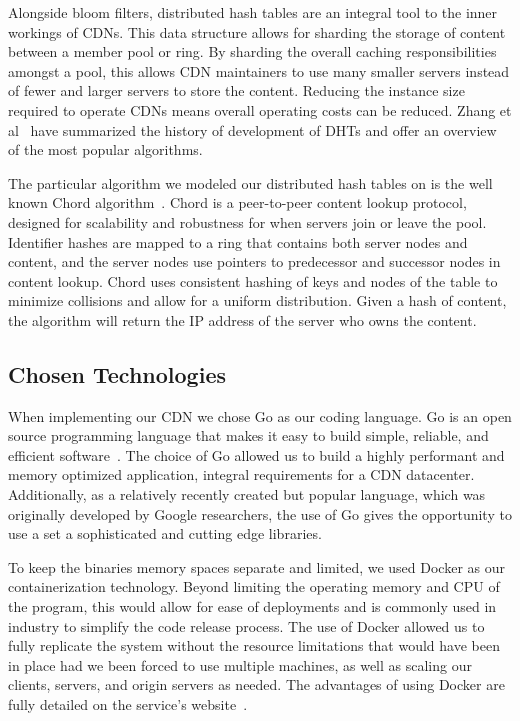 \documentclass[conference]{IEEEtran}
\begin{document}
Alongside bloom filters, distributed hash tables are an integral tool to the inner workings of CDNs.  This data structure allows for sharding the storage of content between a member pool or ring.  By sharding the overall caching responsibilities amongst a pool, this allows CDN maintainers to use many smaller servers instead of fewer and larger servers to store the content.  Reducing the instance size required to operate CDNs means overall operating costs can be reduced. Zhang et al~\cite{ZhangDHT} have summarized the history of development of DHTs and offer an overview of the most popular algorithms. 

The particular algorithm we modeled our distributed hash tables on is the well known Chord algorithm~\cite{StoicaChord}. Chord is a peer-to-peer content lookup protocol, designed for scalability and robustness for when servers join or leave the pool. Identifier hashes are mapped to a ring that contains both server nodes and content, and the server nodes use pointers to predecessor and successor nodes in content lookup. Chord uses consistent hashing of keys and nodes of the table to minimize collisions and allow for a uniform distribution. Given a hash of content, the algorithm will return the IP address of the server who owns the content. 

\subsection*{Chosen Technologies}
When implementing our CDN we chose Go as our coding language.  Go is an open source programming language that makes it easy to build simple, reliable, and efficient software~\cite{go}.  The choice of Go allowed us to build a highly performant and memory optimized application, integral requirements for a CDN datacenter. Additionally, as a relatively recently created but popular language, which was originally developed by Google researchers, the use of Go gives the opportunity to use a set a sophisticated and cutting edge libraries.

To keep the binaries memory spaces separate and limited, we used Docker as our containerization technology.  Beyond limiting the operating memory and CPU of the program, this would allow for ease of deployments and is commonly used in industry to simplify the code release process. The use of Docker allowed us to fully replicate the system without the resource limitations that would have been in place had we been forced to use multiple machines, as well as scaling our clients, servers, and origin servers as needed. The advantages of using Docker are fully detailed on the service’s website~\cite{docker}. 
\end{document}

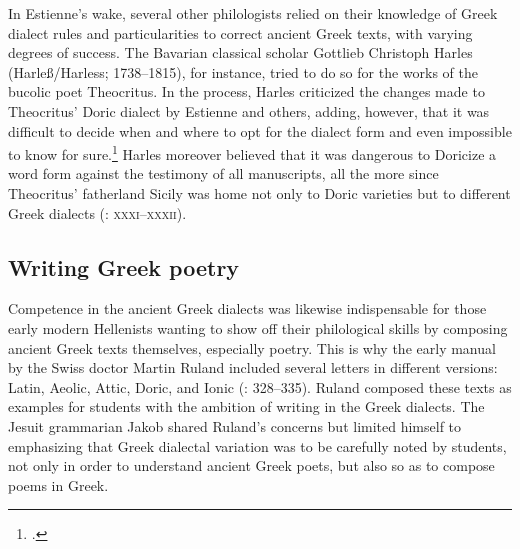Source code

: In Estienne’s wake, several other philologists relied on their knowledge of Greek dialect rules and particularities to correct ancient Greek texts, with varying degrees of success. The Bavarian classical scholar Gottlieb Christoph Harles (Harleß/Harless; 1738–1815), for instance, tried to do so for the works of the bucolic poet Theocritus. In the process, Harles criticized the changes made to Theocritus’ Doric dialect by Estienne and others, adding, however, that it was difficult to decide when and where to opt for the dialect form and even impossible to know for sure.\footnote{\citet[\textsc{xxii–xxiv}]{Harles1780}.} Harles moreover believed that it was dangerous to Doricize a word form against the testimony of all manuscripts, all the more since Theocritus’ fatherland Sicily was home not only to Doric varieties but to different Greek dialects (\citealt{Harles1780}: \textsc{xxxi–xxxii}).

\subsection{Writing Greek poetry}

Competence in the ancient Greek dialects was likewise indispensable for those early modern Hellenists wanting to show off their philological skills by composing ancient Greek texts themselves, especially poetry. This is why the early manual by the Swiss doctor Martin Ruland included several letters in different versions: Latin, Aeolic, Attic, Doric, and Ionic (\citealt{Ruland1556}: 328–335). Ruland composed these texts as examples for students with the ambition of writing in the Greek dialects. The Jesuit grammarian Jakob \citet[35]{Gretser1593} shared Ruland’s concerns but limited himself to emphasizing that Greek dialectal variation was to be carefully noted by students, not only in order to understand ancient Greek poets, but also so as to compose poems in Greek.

### Work to complete:
Print each record exactly as it stands, omitting the pictures.

### Exercise solution:
 \documentclass[conference]{IEEEtran}
\begin{document}
Alongside bloom filters, distributed hash tables are an integral tool to the inner workings of CDNs.  This data structure allows for sharding the storage of content between a member pool or ring.  By sharding the overall caching responsibilities amongst a pool, this allows CDN maintainers to use many smaller servers instead of fewer and larger servers to store the content.  Reducing the instance size required to operate CDNs means overall operating costs can be reduced. Zhang et al~\cite{ZhangDHT} have summarized the history of development of DHTs and offer an overview of the most popular algorithms. 

The particular algorithm we modeled our distributed hash tables on is the well known Chord algorithm~\cite{StoicaChord}. Chord is a peer-to-peer content lookup protocol, designed for scalability and robustness for when servers join or leave the pool. Identifier hashes are mapped to a ring that contains both server nodes and content, and the server nodes use pointers to predecessor and successor nodes in content lookup. Chord uses consistent hashing of keys and nodes of the table to minimize collisions and allow for a uniform distribution. Given a hash of content, the algorithm will return the IP address of the server who owns the content. 

\subsection*{Chosen Technologies}
When implementing our CDN we chose Go as our coding language.  Go is an open source programming language that makes it easy to build simple, reliable, and efficient software~\cite{go}.  The choice of Go allowed us to build a highly performant and memory optimized application, integral requirements for a CDN datacenter. Additionally, as a relatively recently created but popular language, which was originally developed by Google researchers, the use of Go gives the opportunity to use a set a sophisticated and cutting edge libraries.

To keep the binaries memory spaces separate and limited, we used Docker as our containerization technology.  Beyond limiting the operating memory and CPU of the program, this would allow for ease of deployments and is commonly used in industry to simplify the code release process. The use of Docker allowed us to fully replicate the system without the resource limitations that would have been in place had we been forced to use multiple machines, as well as scaling our clients, servers, and origin servers as needed. The advantages of using Docker are fully detailed on the service’s website~\cite{docker}. 
\end{document}

Source code

: In Estienne’s wake, several other philologists relied on their knowledge of Greek dialect rules and particularities to correct ancient Greek texts, with varying degrees of success. The Bavarian classical scholar Gottlieb Christoph Harles (Harleß/Harless; 1738–1815), for instance, tried to do so for the works of the bucolic poet Theocritus. In the process, Harles criticized the changes made to Theocritus’ Doric dialect by Estienne and others, adding, however, that it was difficult to decide when and where to opt for the dialect form and even impossible to know for sure.\footnote{\citet[\textsc{xxii–xxiv}]{Harles1780}.} Harles moreover believed that it was dangerous to Doricize a word form against the testimony of all manuscripts, all the more since Theocritus’ fatherland Sicily was home not only to Doric varieties but to different Greek dialects (\citealt{Harles1780}: \textsc{xxxi–xxxii}).

\subsection{Writing Greek poetry}

Competence in the ancient Greek dialects was likewise indispensable for those early modern Hellenists wanting to show off their philological skills by composing ancient Greek texts themselves, especially poetry. This is why the early manual by the Swiss doctor Martin Ruland included several letters in different versions: Latin, Aeolic, Attic, Doric, and Ionic (\citealt{Ruland1556}: 328–335). Ruland composed these texts as examples for students with the ambition of writing in the Greek dialects. The Jesuit grammarian Jakob \citet[35]{Gretser1593} shared Ruland’s concerns but limited himself to emphasizing that Greek dialectal variation was to be carefully noted by students, not only in order to understand ancient Greek poets, but also so as to compose poems in Greek.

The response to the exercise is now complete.